To do: If a line of the data below holds the word "joined", list it.

Dataset entries
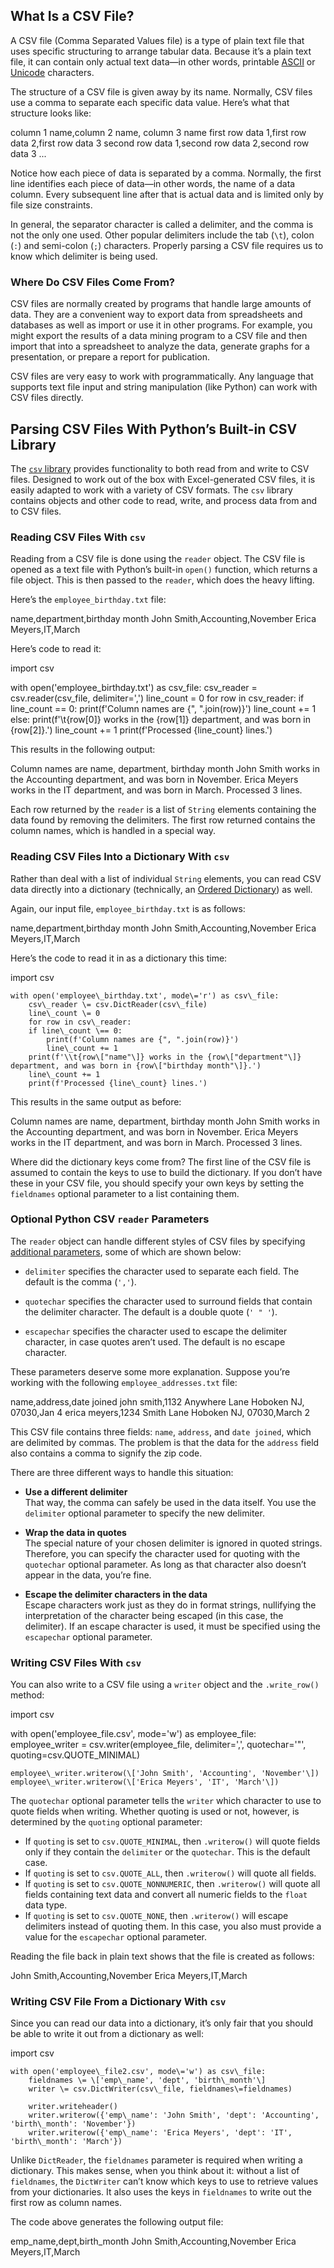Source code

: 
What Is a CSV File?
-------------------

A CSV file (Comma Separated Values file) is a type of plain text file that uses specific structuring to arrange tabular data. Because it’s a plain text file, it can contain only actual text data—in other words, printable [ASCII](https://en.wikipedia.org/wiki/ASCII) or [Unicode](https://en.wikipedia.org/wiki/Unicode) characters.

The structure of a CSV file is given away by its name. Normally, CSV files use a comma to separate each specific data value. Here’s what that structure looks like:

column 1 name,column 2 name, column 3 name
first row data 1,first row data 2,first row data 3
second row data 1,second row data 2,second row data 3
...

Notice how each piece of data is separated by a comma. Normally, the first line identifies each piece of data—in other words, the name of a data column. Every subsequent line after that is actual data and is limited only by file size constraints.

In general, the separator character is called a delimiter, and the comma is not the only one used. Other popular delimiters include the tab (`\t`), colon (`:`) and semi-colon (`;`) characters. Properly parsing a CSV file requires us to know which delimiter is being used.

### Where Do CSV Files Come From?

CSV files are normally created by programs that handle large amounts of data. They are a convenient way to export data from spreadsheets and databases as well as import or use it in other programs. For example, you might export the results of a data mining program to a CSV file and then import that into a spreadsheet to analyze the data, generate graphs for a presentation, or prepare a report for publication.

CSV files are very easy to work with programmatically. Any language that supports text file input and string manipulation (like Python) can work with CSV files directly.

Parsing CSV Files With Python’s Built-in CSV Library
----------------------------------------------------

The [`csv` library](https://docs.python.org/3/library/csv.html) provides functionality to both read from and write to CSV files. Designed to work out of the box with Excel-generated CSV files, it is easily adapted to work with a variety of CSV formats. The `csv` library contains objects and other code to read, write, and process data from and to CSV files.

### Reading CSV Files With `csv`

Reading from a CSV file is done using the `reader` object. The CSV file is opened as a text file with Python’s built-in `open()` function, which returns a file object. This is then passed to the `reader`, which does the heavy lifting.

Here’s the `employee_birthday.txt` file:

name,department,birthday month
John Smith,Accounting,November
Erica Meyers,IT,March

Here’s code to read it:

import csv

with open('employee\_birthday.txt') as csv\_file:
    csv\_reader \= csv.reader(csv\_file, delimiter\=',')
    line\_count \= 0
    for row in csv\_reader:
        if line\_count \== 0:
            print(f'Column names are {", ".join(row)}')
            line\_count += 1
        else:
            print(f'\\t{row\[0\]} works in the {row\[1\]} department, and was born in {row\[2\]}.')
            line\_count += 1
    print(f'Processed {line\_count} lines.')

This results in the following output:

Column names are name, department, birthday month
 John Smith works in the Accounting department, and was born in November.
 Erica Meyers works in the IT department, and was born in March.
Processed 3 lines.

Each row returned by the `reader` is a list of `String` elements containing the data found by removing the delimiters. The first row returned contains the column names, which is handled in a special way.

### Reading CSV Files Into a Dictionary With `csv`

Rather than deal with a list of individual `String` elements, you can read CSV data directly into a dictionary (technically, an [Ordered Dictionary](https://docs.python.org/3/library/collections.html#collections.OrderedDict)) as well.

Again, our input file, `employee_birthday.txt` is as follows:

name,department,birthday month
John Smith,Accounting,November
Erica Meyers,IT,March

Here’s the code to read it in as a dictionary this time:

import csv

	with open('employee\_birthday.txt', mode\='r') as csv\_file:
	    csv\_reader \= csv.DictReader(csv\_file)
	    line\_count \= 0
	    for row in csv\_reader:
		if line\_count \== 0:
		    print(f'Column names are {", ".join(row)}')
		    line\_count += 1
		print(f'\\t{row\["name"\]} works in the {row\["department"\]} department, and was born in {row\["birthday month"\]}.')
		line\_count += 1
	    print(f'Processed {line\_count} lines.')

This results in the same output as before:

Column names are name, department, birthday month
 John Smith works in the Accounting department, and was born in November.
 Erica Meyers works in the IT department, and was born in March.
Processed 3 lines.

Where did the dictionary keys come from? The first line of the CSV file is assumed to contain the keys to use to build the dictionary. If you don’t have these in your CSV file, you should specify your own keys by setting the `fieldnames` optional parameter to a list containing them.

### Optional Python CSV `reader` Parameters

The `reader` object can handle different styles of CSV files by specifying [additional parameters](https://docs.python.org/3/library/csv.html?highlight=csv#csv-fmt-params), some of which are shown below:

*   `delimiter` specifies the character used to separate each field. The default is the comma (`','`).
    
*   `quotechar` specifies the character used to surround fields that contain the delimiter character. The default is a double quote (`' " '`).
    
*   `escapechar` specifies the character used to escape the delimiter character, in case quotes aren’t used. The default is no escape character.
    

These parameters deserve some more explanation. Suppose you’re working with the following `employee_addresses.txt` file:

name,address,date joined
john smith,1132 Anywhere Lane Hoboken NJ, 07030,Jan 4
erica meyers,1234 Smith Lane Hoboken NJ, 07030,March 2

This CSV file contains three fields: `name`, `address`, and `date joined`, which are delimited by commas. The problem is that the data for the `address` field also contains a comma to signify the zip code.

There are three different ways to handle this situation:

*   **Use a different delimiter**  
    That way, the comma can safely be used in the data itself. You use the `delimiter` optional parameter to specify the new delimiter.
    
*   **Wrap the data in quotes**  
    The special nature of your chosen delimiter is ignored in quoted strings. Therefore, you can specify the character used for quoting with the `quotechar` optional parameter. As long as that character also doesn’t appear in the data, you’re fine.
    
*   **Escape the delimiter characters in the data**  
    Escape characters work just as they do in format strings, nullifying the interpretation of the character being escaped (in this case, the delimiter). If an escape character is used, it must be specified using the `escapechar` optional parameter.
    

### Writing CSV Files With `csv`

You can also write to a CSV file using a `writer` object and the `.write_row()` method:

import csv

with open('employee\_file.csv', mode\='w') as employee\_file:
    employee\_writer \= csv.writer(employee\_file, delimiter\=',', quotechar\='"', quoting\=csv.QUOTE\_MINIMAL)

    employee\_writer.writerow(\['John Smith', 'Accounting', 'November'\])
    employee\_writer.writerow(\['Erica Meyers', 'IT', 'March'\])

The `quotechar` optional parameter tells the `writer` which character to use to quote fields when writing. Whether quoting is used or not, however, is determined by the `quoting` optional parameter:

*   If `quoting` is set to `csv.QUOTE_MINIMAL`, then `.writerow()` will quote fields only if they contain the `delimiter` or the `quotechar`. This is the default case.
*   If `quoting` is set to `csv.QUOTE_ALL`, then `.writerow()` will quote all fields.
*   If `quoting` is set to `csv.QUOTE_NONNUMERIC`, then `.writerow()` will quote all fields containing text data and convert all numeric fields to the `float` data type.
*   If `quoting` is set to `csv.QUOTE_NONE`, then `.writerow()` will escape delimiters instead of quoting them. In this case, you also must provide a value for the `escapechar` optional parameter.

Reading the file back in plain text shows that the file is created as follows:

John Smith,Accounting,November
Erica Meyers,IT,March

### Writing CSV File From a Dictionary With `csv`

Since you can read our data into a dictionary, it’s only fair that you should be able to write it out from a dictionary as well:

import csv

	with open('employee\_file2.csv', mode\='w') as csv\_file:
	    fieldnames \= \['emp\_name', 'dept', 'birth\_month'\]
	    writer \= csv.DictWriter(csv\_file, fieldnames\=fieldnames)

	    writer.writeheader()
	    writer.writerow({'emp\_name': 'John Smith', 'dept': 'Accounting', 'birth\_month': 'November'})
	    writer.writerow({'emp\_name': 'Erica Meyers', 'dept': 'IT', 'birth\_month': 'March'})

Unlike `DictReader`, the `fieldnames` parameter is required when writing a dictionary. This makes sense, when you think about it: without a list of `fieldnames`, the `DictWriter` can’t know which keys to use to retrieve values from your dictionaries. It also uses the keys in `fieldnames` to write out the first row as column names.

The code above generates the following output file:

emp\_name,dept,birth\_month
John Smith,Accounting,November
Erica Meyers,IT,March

Task response:
name,address,date joined
This CSV file contains three fields: `name`, `address`, and `date joined`, which are delimited by commas. The problem is that the data for the `address` field also contains a comma to signify the zip code.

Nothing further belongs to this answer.